Imagino la vida fantasma allí, en sus bancas que no sostienen nada, en los pórticos de las iglesias que no reciben a ningún pecador y por ende no despiden a ningún redimido; la imagino en los rincones donde los mendigos se sentaban a pedir y los demás a no dar, en los músicos de la calle, que hacían bailar a los transeúntes con un candor de fiesta en la que cabían –cabíamos- todos; la imagino en el frío y el calor, que no importaban mientras camináramos juntos sin saber que lo estábamos. Lo necesario era estarlo, no saberlo. Desde aquí las calles dejan ver su uñas negras y sus ojeras con triste claridad, pero lo cierto es que pienso en ellas porque las echo de menos. Eso tan criticable: el gentío, el sol ardiendo sobre el asfalto estriado, el humo y el ruido, el repique de los pasos, el sin fin urgente de las horas; eso, tan irrespirable, los Nadie que somos sentados en una banca cerca de La Catedral, cuando la tarde nos aglutina y nos asa bajo el sol incandescente del verano, eso es lo que se echa de menos. Ser un Nadie al pasar de los niños que agitan sus globos y deshojan su risa romera, ser un Nadie todos juntos sin vernos, sin sentirnos, ser un Nadie ahí, de pie, ejerciendo el derecho a ser un Nadie, que no un Nada, ser un pequeño dios o un piojo en el espacio, feliz en la inconsciencia de estar vivo. Y adentro, aquí, desde nuestra plenitud de la Nada, ejercida en la invisibilidad de la distancia, hay otra profundidad igualmente desnuda y pavorosa: la de saber quiénes somos. Dormimos, despertamos y nos decimos las mismas cosas, pero ahora, conscientes de cómo, al repetirnos, en realidad nos ocultamos, incluso de nosotros mismos.

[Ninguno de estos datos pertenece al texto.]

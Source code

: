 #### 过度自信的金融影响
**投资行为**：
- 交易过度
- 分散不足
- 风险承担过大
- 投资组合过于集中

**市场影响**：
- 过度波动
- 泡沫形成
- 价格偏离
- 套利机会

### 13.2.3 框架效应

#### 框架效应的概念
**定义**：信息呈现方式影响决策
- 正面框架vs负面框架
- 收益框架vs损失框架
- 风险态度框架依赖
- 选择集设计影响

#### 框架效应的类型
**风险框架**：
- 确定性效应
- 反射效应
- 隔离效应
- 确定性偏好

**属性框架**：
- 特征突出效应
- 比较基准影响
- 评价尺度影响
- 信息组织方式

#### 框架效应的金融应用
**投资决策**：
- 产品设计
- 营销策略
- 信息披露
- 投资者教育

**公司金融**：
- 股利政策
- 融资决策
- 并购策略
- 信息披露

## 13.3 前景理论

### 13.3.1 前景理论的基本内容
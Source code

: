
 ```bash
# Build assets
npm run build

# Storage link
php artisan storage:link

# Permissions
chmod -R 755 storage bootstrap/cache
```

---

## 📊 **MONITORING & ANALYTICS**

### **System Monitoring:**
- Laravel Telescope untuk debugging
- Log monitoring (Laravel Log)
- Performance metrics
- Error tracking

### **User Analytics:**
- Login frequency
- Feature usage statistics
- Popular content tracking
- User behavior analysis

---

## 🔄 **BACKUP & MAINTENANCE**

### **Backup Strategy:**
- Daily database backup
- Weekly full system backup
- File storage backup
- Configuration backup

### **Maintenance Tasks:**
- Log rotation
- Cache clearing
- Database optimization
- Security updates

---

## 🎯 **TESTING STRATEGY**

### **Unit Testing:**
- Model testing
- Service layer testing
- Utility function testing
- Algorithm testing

No hay manera de esquivarlo, ya nos dimos cuenta: estábamos ahí, detrás de una máscara de frases hechas, de conductas copiadas, de vestidos ajenos, de palabras que otros dejaban caer y levantábamos. Somos este espécimen vulnerable que puede morir ante la amenaza de algo invisible y poderoso, pero no lo sabíamos, no con la certeza de la experiencia.

Era necesario entender cuán frágiles somos todos juntos y en aislamiento, la delicadeza y la perfección de nuestra anatomía, de nuestra biología, la importancia del espíritu que somos y que nos mantiene firmes a pesar de todo. Era necesario vernos de frente y saber que somos iguales a los otros y que no hay diferencia en el latir de un corazón ni en la tristeza o el gozo de un alma; que no hay distinciones en el amor y en la muerte; que somos infinitamente iguales en el miedo y en la fe, que somos infinitamente distintos en la manera en que profesamos y actuamos ante ese miedo y esa fe. Puedo ver las calles vacías desde mi recuerdo porque ahora que no camino sobre sus mosaicos astillados, es cuando más las recorro y las amo a partir de este Yo desnudo que no sabe nada. Sabe cuánto se equivoca y a quién ama, pero de este Nuevo Mundo, de esta Realidad Aumentada, mi Yo pasado por el miedo y redimido en el silencio, aún no sabe nada.